Let's celebrate that.
The founders had a joyful optimism: Let individuals be free to trade and travel, and they'll take from the best of the world and make something even better.
The optimism was rewarded. We outlasted European fascism and communism and now have better, healthier and more interesting lives than anyone anywhere ever.
Yet there is a pessimistic, ugly streak in current politics, both left and right.
Many Americans now want to create a nation built on very different principles than the ones that made us a success.
The crowd at the Democratic presidential debates cheered socialist promises - government-run health care, free college, etc. They are eager to replace individualism and markets with government central planning.
Many sound as if they think the American experiment is an embarrassment.
Some Republicans, meanwhile, act as if nationalist pride is an end unto itself.
President Donald Trump talks as if the key to our success is not spreading the idea of liberty but keeping the rest of the world away from the United States.

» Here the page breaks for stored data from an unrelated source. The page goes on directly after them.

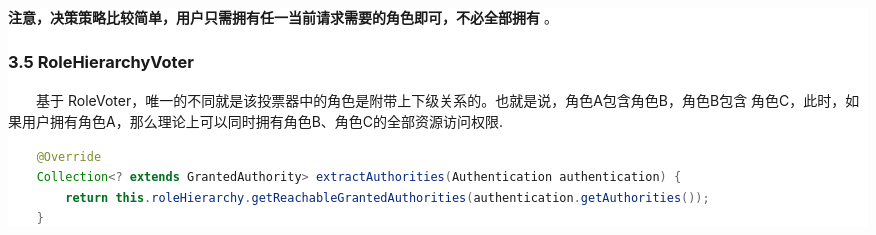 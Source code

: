 **注意，决策策略比较简单，用户只需拥有任一当前请求需要的角色即可，不必全部拥有** 。

### 3.5 RoleHierarchyVoter

&emsp;&emsp;基于 RoleVoter，唯一的不同就是该投票器中的角色是附带上下级关系的。也就是说，角色A包含角色B，角色B包含 角色C，此时，如果用户拥有角色A，那么理论上可以同时拥有角色B、角色C的全部资源访问权限.

```java
	@Override
	Collection<? extends GrantedAuthority> extractAuthorities(Authentication authentication) {
		return this.roleHierarchy.getReachableGrantedAuthorities(authentication.getAuthorities());
	}
```
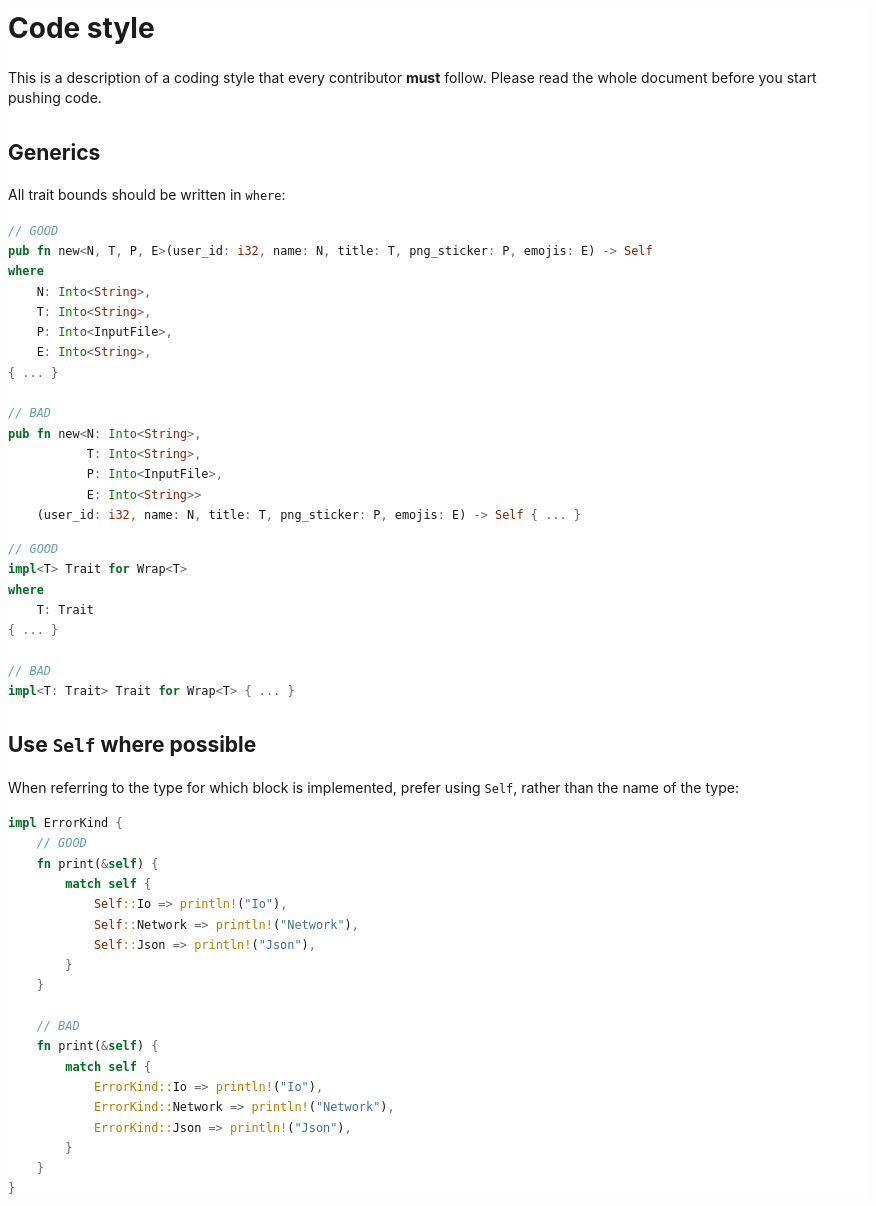 # Code style

This is a description of a coding style that every contributor **must** follow.
Please read the whole document before you start pushing code.

## Generics

All trait bounds should be written in `where`:

```rust
// GOOD
pub fn new<N, T, P, E>(user_id: i32, name: N, title: T, png_sticker: P, emojis: E) -> Self
where
    N: Into<String>,
    T: Into<String>,
    P: Into<InputFile>,
    E: Into<String>,
{ ... }

// BAD
pub fn new<N: Into<String>,
           T: Into<String>,
           P: Into<InputFile>,
           E: Into<String>>
    (user_id: i32, name: N, title: T, png_sticker: P, emojis: E) -> Self { ... }
```

```rust
// GOOD
impl<T> Trait for Wrap<T>
where
    T: Trait
{ ... }

// BAD
impl<T: Trait> Trait for Wrap<T> { ... }
```

## Use `Self` where possible

When referring to the type for which block is implemented, prefer using `Self`, rather than the name of the type:

```rust
impl ErrorKind {
    // GOOD
    fn print(&self) {
        match self {
            Self::Io => println!("Io"),
            Self::Network => println!("Network"),
            Self::Json => println!("Json"),
        }
    }

    // BAD
    fn print(&self) {
        match self {
            ErrorKind::Io => println!("Io"),
            ErrorKind::Network => println!("Network"),
            ErrorKind::Json => println!("Json"),
        }
    }
}
```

Today's nationalists and populists don't want to leave Americans free to engage in trade with whomever we choose. They do not want people to immigrate and emigrate freely. Some even want the government to police speech.
This Fourth, instead of toasting the Declaration of Independence and individual liberty, some Americans will push for socialism — and others will demand Trump throw out all immigrants.
Those ideas rely upon force — getting everyone to go along with one big plan.
No matter how great that plan sounds, though, if it is imposed by the government, it inevitably overrides the 330 million individual plans that Americans make for themselves, and it overrides them with taxes, regulations, fines, guns, and arrests.
But it wasn't force that made America great. It was freedom.
America happened — and continues to happen — spontaneously, when its leaders are smart enough to just stay out of our way.
America will do best if we remember that the Declaration of Independence talks about "limited" government and reminds us that every individual has inalienable rights.